Wednesday, March 09, 2011

Quicken on Mac

I run Quicken 2007 on the Mac. I noticed today that it's still a PowerPC app and realized that it won't run on Lion, aka OS X 10.7 (the next upgrade), as they are removing Rosetta support (the PowerPC emulator). It's not unreasonable on Apple's part, as they started the switch to Intel over 5 years ago. It is unreasonable on Intuit's part that they haven't kept up.

Quicken on Mac has always been behind the Windows version. They finally started the big rewrite to update it to modern OS X stuff, but the result so far is Quicken Essentials which is missing a lot of features (e.g., investment tracking). It came out a year ago (Feb 2010) and there's no word about an update.
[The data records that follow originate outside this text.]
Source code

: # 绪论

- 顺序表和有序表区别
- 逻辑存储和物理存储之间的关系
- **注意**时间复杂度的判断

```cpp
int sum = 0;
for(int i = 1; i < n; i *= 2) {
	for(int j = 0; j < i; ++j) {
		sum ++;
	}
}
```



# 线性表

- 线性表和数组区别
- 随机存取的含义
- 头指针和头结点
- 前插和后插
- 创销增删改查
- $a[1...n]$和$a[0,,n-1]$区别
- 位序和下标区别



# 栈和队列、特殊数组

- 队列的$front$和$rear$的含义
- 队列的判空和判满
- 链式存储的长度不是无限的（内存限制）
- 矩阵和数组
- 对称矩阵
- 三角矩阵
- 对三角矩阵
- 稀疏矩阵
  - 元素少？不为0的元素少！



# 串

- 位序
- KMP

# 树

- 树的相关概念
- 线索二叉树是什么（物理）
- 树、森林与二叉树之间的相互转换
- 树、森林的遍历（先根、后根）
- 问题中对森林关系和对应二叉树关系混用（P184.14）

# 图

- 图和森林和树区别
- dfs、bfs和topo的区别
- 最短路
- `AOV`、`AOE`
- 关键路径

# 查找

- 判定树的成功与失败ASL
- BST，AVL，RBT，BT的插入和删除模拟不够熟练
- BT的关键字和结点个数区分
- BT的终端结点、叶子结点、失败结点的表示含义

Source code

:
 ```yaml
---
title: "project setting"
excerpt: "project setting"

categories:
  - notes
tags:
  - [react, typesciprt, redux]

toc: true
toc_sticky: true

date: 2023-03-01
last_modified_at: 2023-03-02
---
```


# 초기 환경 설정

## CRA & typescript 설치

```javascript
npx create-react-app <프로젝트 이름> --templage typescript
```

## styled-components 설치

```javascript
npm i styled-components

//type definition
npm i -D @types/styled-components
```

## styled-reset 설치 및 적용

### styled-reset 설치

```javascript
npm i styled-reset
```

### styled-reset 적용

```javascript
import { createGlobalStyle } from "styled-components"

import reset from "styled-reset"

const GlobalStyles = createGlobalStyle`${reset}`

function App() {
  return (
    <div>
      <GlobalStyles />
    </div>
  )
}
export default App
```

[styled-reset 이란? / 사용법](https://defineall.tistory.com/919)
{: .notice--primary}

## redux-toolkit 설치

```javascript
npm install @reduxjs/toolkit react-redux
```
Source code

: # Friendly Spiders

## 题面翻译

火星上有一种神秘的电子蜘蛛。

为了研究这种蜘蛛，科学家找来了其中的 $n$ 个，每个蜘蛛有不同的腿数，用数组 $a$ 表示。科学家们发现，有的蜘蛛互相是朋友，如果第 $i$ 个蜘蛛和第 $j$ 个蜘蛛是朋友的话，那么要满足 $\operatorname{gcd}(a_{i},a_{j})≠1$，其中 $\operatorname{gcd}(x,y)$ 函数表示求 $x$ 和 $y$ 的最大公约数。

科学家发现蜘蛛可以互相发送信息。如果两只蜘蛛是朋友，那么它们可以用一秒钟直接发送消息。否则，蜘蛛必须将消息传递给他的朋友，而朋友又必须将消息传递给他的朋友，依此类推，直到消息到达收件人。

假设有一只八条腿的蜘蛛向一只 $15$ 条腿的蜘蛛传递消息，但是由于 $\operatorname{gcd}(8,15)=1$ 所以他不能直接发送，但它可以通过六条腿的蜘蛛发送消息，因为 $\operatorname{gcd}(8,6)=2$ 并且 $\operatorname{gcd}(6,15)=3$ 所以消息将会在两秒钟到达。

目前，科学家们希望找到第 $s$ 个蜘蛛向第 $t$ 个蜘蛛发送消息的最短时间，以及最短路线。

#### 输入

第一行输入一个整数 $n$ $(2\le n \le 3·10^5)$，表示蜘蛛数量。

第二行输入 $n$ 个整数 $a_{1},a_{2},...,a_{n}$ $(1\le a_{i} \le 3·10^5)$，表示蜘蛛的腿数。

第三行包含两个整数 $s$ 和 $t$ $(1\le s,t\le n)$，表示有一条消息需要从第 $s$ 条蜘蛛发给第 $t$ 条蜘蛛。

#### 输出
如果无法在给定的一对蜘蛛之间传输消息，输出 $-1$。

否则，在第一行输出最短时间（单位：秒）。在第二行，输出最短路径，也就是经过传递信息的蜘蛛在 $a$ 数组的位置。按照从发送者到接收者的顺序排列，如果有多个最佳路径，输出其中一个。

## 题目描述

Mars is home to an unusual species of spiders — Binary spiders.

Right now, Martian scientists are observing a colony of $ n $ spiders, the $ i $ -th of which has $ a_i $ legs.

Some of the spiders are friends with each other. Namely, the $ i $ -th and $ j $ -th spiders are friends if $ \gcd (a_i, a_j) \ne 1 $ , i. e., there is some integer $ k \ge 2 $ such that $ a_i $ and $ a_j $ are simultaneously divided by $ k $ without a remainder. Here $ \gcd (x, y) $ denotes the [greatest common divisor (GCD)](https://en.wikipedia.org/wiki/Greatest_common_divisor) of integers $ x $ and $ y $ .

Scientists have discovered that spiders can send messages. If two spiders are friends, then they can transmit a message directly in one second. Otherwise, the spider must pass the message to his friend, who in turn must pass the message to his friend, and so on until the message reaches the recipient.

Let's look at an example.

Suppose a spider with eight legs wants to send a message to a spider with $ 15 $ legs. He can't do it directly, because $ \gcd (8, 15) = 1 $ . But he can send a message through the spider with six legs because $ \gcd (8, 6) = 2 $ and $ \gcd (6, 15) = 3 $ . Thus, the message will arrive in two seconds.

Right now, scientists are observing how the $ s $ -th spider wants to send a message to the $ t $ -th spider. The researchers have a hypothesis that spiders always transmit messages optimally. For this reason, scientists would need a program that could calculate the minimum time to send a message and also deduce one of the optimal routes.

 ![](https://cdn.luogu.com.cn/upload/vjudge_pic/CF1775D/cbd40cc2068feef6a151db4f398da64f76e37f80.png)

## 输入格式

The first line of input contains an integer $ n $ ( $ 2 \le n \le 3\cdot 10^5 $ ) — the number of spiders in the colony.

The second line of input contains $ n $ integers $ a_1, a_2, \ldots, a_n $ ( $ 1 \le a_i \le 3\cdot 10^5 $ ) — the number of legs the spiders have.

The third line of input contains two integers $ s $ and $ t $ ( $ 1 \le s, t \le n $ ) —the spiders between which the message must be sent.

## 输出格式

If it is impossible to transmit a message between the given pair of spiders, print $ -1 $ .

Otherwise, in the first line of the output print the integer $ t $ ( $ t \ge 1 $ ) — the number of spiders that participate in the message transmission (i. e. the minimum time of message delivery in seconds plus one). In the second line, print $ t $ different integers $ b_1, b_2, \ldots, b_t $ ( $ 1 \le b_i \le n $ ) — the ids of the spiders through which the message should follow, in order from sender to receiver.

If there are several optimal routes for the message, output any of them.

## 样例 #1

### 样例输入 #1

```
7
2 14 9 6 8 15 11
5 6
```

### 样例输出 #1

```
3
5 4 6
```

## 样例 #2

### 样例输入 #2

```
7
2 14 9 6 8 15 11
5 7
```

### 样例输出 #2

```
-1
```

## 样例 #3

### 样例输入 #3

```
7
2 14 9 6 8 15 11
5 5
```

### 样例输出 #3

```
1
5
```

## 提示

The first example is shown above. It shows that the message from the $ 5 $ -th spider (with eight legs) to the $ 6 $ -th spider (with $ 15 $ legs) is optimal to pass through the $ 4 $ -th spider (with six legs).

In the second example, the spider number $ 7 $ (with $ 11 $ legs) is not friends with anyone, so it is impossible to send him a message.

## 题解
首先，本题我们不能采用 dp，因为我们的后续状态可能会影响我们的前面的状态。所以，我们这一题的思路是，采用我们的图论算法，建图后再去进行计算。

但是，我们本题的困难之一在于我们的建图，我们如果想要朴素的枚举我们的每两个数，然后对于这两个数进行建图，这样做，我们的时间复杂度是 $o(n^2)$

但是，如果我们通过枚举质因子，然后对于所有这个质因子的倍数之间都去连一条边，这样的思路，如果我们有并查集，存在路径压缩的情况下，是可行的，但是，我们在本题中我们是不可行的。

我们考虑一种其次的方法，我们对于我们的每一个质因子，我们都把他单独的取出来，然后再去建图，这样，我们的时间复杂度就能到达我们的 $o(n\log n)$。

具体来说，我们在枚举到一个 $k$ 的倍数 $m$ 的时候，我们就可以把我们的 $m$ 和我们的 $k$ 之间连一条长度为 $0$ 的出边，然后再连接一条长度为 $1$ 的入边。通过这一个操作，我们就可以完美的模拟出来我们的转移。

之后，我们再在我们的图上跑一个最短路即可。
Well there is some semi-official word on a forum from an Intuit employee "suffice it to say that there will not be a new version of Quicken For Mac that will coincide with the release of or is designed specifically for Lion."

I know I could run Quicken for Windows in a VM but am really not very interested in returning to Windows for anything. So anyone got suggestions for a money management app on a Mac? I want it to track bank accounts, credit cards and investments. I want it to categorize transactions and generate reports, including end of year tax schedules. I'd like it to manage scheduling transactions like bills, but I don't need it to do bill paying (I use my bank for that) or even downloading data (I still enter all transactions by hand). It would be great if it could import my existing Quicken data. Anyone have experiences with something that could do that?

3 comments:

DKB said...

hasn't Apple come out with iMoney yet?

The Dad said...

Yeah, I saw the notice on this a week or so ago and was going to mention something, but forgot. As you know, Paul and I had been debating the use of Moneywell. He uses it, and I went as far as downloading it, but when I tried to connect it to my bank accts for download I managed to nerf up my online passcodes, and it took over a week for me to get that resolved. Since then I haven't gone back to it, but once I saw this I realized I should. I think Moneywell has everything you need in it, plus it has this "bucket" budgeting concept that probably isn't useful to you. Nice thing is on the MW website they have a number of videos that walk you thu different concepts so you can get a good idea of what you are getting from there. The bucket thing, BTW, is optional.

The Dad said...

Oh, and Dave, Apple did in fact come out with iMoney. It's there concept of "I make it, you give me your money." It seems to work for them.